La voiture a été terminée juste pour le départ du « 1989 South Australian Pines Rally ». Plutôt que de l’emmener sur une remorque, elle a effectué par la route 500 kilomètres pour être placée directement sur la ligne de départ. Ce n’est pas forcément la meilleure manière de tester une voiture de course totalement neuve... mais John Bloem et son co-équipier Doug Embrey vont remporter là leur première victoire ! Alan Hawker a dit par la suite qu’il s’agissait là d’une mise en jambe qui a permis d’apprendre beaucoup de choses sur la voiture. Après la course, le « Race and Rally Team Lada » vont changer les réglages de suspension, renforcer le compartiment moteur et abandonner la transmission automatique au profit d’une boîte manuelle cinq rapports de Nissan 300 ZX.

La Niva Hawk (puisque c’est le nom que l’équipe a donné à la voiture) a été prise en main pour un court essai par le magazine australien Overlander en novembre 1989, juste avant l’Australian Safari où elle allait finalement abandonner. Le journaliste a noté que la voiture est assez raide et que les sièges baquets SAAS font de leur mieux pour adoucir les à-coups remontées par la route bosselée. Il imagine ce que le pilote et son co-pilote doivent endurer pendant la course.

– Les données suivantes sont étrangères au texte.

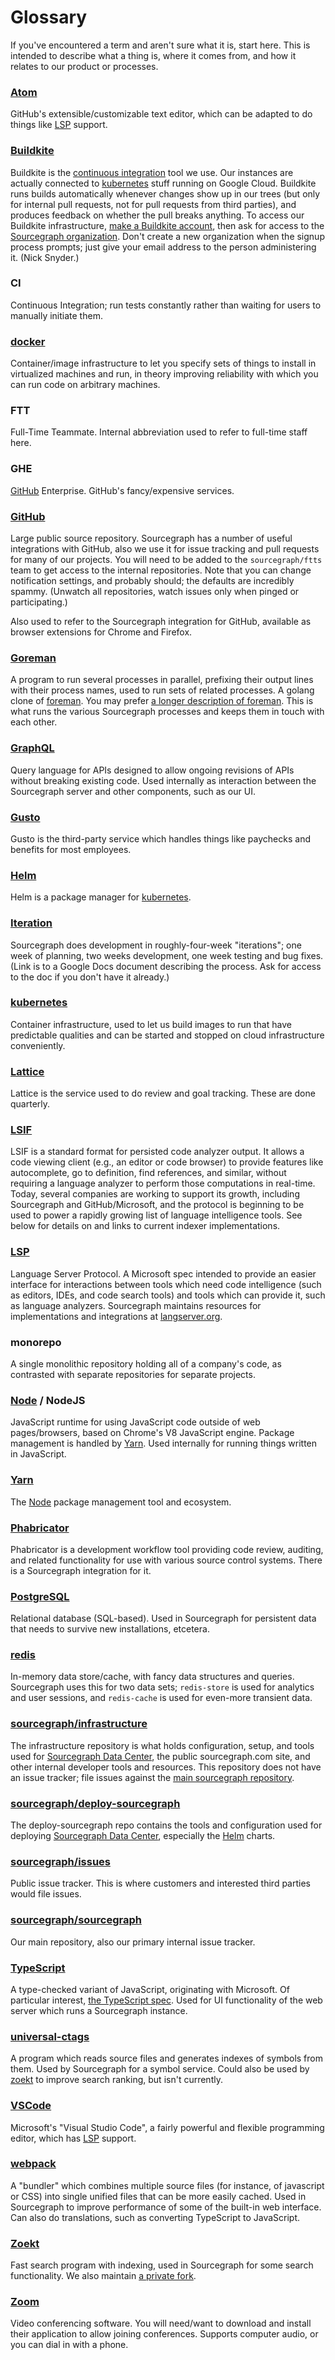 # Glossary

If you've encountered a term and aren't sure what it is, start here. This is intended to describe what a thing is, where it comes from, and how it relates to our product or processes.

### [Atom](https://atom.io/)

GitHub's extensible/customizable text editor, which can be adapted to do things like [LSP](#lsp) support.

### [Buildkite](https://buildkite.com/)

Buildkite is the [continuous integration](#ci) tool we use. Our instances are actually connected to [kubernetes](#kubernetes) stuff running on Google Cloud. Buildkite runs builds automatically whenever changes show up in our trees (but only for internal pull requests, not for pull requests from third parties), and produces feedback on whether the pull breaks anything. To access our Buildkite infrastructure, [make a Buildkite account](https://buildkite.com/signup), then ask for access to the [Sourcegraph organization](https://buildkite.com/sourcegraph). Don't create a new organization when the signup process prompts; just give your email address to the person administering it. (Nick Snyder.)

### CI

Continuous Integration; run tests constantly rather than waiting for users to manually initiate them.

### [docker](https://www.docker.com/)

Container/image infrastructure to let you specify sets of things to install in virtualized machines and run, in theory improving reliability with which you can run code on arbitrary machines.

### FTT

Full-Time Teammate. Internal abbreviation used to refer to full-time staff here.

### GHE

[GitHub](#github) Enterprise. GitHub's fancy/expensive services.

### [GitHub](https://github.com/)

Large public source repository. Sourcegraph has a number of useful integrations with GitHub, also we use it for issue tracking and pull requests for many of our projects. You will need to be added to the `sourcegraph/ftts` team to get access to the internal repositories. Note that you can change notification settings, and probably should; the defaults are incredibly spammy. (Unwatch all repositories, watch issues only when pinged or participating.)

Also used to refer to the Sourcegraph integration for GitHub, available as browser extensions for Chrome and Firefox.

### [Goreman](https://github.com/mattn/goreman)

A program to run several processes in parallel, prefixing their output lines with their process names, used to run sets of related processes. A golang clone of [foreman](https://github.com/ddollar/foreman). You may prefer [a longer description of foreman](http://blog.daviddollar.org/2011/05/06/introducing-foreman.html). This is what runs the various Sourcegraph processes and keeps them in touch with each other.

### [GraphQL](http://graphql.org/)

Query language for APIs designed to allow ongoing revisions of APIs without breaking existing code. Used internally as interaction between the Sourcegraph server and other components, such as our UI.

### [Gusto](https://app.gusto.com/login)

Gusto is the third-party service which handles things like paychecks and benefits for most employees.

### [Helm](https://docs.helm.sh/)

Helm is a package manager for [kubernetes](#kubernetes).

### [Iteration](https://docs.google.com/document/d/1W7Stwye0zYX1jjMCCUdmjxDjv1OIBouBdcNyF3DAAWs/edit#)

Sourcegraph does development in roughly-four-week "iterations"; one week of planning, two weeks development, one week testing and bug fixes. (Link is to a Google Docs document describing the process. Ask for access to the doc if you don't have it already.)

### [kubernetes](https://kubernetes.io/)

Container infrastructure, used to let us build images to run that have predictable qualities and can be started and stopped on cloud infrastructure conveniently.

### [Lattice](https://sourcegraph.latticehq.com/)

Lattice is the service used to do review and goal tracking. These are done quarterly.

### [LSIF](https://lsif.dev/)

LSIF is a standard format for persisted code analyzer output. It allows a code viewing client (e.g., an editor or code browser) to provide features like autocomplete, go to definition, find references, and similar, without requiring a language analyzer to perform those computations in real-time. Today, several companies are working to support its growth, including Sourcegraph and GitHub/Microsoft, and the protocol is beginning to be used to power a rapidly growing list of language intelligence tools. See below for details on and links to current indexer implementations.

### [LSP](https://microsoft.github.io/language-server-protocol/)

Language Server Protocol. A Microsoft spec intended to provide an easier interface for interactions between tools which need code intelligence (such as editors, IDEs, and code search tools) and tools which can provide it, such as language analyzers. Sourcegraph maintains resources for implementations and integrations at [langserver.org](https://langserver.org/).

### monorepo

A single monolithic repository holding all of a company's code, as contrasted with separate repositories for separate projects.

### [Node](https://nodejs.org/en/) / NodeJS

JavaScript runtime for using JavaScript code outside of web pages/browsers, based on Chrome's V8 JavaScript engine. Package management is handled by [Yarn](#Yarn). Used internally for running things written in JavaScript.

### [Yarn](https://yarnpkg.com/)

The [Node](#node) package management tool and ecosystem.

### [Phabricator](https://www.phacility.com/phabricator/)

Phabricator is a development workflow tool providing code review, auditing, and related functionality for use with various source control systems. There is a Sourcegraph integration for it.

### [PostgreSQL](https://www.postgresql.org/)

Relational database (SQL-based). Used in Sourcegraph for persistent data that needs to survive new installations, etcetera.

### [redis](https://redis.io/)

In-memory data store/cache, with fancy data structures and queries. Sourcegraph uses this for two data sets; `redis-store` is used for analytics and user sessions, and `redis-cache` is used for even-more transient data.

### [sourcegraph/infrastructure](https://github.com/sourcegraph/infrastructure)

The infrastructure repository is what holds configuration, setup, and tools used for [Sourcegraph Data Center](#sourcegraph-data-center), the public sourcegraph.com site, and other internal developer tools and resources. This repository does not have an issue tracker; file issues against the [main sourcegraph repository](#sourcegraph-sourcegraph).

### [sourcegraph/deploy-sourcegraph](https://github.com/sourcegraph/deploy-sourcegraph)

The deploy-sourcegraph repo contains the tools and configuration used for deploying [Sourcegraph Data Center](#sourcegraph-data-center), especially the [Helm](#helm) charts.

### [sourcegraph/issues](https://github.com/sourcegraph/issues)

Public issue tracker. This is where customers and interested third parties would file issues.

### [sourcegraph/sourcegraph](https://github.com/sourcegraph/sourcegraph)

Our main repository, also our primary internal issue tracker.

### [TypeScript](https://www.typescriptlang.org/)

A type-checked variant of JavaScript, originating with Microsoft. Of particular interest, [the TypeScript spec](https://github.com/Microsoft/TypeScript/blob/master/doc/spec.md). Used for UI functionality of the web server which runs a Sourcegraph instance.

### [universal-ctags](https://github.com/universal-ctags/ctags)

A program which reads source files and generates indexes of symbols from them. Used by Sourcegraph for a symbol service. Could also be used by [zoekt](#zoekt) to improve search ranking, but isn't currently.

### [VSCode](https://code.visualstudio.com/)

Microsoft's "Visual Studio Code", a fairly powerful and flexible programming editor, which has [LSP](#lsp) support.

### [webpack](https://webpack.js.org/)

A "bundler" which combines multiple source files (for instance, of javascript or CSS) into single unified files that can be more easily cached. Used in Sourcegraph to improve performance of some of the built-in web interface. Can also do translations, such as converting TypeScript to JavaScript.

### [Zoekt](https://github.com/google/zoekt)

Fast search program with indexing, used in Sourcegraph for some search functionality. We also maintain [a private fork](https://github.com/sourcegraph/zoekt).

### [Zoom](https://zoom.us/)

Video conferencing software. You will need/want to download and install their application to allow joining conferences. Supports computer audio, or you can dial in with a phone.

A l'époque Alan Hawker assurait que la voiture avait encore du potentiel : « Nous sommes autorisé à faire n’importe quelle modification sur le moteur, mais nous pensons que cela rendrait la voiture encore plus difficile à conduire et qu’elle deviendrait peut-être un peu caractérielle ».

Le plus excitant dans ce projet, c'est que Lada Australia ne souhaitait pas s’arrêter là : « Nous avons l’intention de produire ce véhicule comme une voiture de rallye compétition-client. Vous devez payer environ $70,000 pour un 4x4 capable des mêmes performances que le Hawk. Nous pensons que nous pouvons en fabriquer d’autres pour un prix bien inférieur, même avec une transmission automatique et direction assistée » affirmait à l’époque Alan Hawker. Qu’est devenu le projet ? Aucune information supplémentaire à part l'article d'Overlander, mais il semble que la voiture ait été détruite par les flammes (à en juger par la photo qui accompagne les scans).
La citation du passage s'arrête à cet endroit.